Only later did I find out that we had left the chamber just a few steps ahead of the crowd.

On Monday the scene was very different. Ms. Harris stoically and smoothly presided over the formalization of her own defeat without interruption while Mr. Schumer looked on and declared, “Our loyalty is to the Constitution and the rule of law.” The mahogany boxes containing the electoral votes stood where they belonged on the House dais.

The reporters sat from the House gallery upstairs, typing away on their laptops, without a hint of danger in the air.

Sen. Mitch McConnell of Kentucky, the former GOP leader, wasn’t even at the Capitol to attend Monday’s proceedings. Four years ago, he gave a scathing speech on the Senate floor warning that democracy would enter a “death spiral” if Republicans followed Trump’s lies about a stolen election. That was just moments before a security guard practically lifted him off his feet and led him away from the rioters who had invaded the Senate.

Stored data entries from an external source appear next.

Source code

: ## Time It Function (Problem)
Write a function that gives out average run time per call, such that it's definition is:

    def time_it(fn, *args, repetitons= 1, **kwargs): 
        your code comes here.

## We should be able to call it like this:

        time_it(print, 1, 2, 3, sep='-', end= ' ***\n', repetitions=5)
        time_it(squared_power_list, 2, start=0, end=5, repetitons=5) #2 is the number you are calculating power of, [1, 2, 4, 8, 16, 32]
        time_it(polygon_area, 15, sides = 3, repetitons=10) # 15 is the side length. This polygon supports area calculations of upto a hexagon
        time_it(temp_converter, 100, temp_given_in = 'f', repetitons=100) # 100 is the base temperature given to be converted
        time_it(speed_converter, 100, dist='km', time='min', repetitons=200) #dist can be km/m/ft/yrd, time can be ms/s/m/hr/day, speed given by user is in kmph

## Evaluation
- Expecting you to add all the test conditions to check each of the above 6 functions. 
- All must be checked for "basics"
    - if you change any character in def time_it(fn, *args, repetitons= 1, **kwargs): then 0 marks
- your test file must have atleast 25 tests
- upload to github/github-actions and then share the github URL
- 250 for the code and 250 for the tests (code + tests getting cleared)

Soon after, I finally reached a safe area and sat on the ground, feeling more anger than fear.

Thousands of people had come to one of the most important places in American democracy, breaking windows, destroying offices and injuring people for what they believed to be a just cause – but one based on a foundation of lies.

As a journalist, it was clear what my role was: I opened my laptop.

In this safe space, I and the other members of the media fulfilled our own constitutional duty under the First Amendment. We weren’t heroes; That title goes to the Capitol and Metropolitan Police officers who repelled the attackers and ultimately ensured the transfer of power between presidential administrations that day. I got to know several of them in the following months.

But we did our job as well as possible. The room filled with tactical law enforcement team members carrying long guns.

In a secure room next to ours, senators had begun talking in hushed tones about whether and how to proceed with the voter count. We heard applause erupt when we later learned that they had decided to return to the Senate chamber that same evening to complete the counting of votes.

“We’re not going to let that stop us from getting the job done,” Ms. Klobuchar told me at the time.

It would take hours for lawmakers to approve Joseph R. Biden Jr.’s victory. Some Republicans continued to protest the former vice president’s victory.

It was finally over at 3:41 a.m. on Jan. 7 — about 14 hours after the session began.

On Monday the same task took 30 minutes.